[Saved entries]
※ ※ ※

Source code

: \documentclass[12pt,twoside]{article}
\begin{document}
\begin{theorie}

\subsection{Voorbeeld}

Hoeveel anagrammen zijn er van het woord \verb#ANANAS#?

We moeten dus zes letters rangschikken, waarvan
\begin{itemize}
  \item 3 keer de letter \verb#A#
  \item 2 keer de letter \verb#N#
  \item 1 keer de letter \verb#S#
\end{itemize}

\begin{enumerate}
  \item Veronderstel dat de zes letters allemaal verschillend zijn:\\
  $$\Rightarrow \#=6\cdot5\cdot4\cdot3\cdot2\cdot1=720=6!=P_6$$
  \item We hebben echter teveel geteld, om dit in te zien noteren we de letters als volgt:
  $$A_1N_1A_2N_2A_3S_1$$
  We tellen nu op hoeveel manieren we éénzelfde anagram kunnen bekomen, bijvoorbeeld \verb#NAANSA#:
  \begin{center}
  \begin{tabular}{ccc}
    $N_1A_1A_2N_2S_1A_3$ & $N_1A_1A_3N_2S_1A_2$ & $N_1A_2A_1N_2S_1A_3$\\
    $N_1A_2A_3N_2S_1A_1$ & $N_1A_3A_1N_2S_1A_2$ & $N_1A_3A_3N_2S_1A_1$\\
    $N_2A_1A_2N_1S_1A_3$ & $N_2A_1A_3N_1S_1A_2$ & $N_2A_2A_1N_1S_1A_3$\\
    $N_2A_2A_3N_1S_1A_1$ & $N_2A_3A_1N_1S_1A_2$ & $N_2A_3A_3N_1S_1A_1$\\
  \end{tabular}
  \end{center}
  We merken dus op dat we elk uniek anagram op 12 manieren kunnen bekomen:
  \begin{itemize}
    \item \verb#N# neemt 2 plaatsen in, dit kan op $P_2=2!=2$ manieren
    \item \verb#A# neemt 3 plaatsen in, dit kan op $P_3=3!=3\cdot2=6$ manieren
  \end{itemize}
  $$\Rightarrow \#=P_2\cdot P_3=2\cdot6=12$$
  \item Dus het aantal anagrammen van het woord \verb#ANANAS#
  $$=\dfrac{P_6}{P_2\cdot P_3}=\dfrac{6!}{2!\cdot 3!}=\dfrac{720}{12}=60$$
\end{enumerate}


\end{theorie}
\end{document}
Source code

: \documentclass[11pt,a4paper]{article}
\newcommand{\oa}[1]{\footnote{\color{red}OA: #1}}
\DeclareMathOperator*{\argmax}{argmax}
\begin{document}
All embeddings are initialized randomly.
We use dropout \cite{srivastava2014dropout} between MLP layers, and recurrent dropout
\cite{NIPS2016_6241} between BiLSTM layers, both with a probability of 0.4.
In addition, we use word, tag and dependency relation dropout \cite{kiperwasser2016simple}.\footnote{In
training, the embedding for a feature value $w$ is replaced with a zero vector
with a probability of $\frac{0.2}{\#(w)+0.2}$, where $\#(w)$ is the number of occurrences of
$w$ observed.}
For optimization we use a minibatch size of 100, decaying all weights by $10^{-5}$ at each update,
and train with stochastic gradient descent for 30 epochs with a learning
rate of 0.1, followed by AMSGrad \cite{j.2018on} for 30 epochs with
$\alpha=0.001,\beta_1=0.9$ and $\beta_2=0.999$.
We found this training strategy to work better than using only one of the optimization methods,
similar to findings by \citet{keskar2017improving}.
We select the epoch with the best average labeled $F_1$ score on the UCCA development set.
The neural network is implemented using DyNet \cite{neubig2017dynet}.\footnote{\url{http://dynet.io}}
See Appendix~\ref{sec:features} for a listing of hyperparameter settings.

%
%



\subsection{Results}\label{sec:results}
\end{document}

※ ※ ※

[Exercise] Go through the records and report each line that contains "documentclass".

[Worked solution]
: \documentclass[12pt,twoside]{article}
: \documentclass[11pt,a4paper]{article}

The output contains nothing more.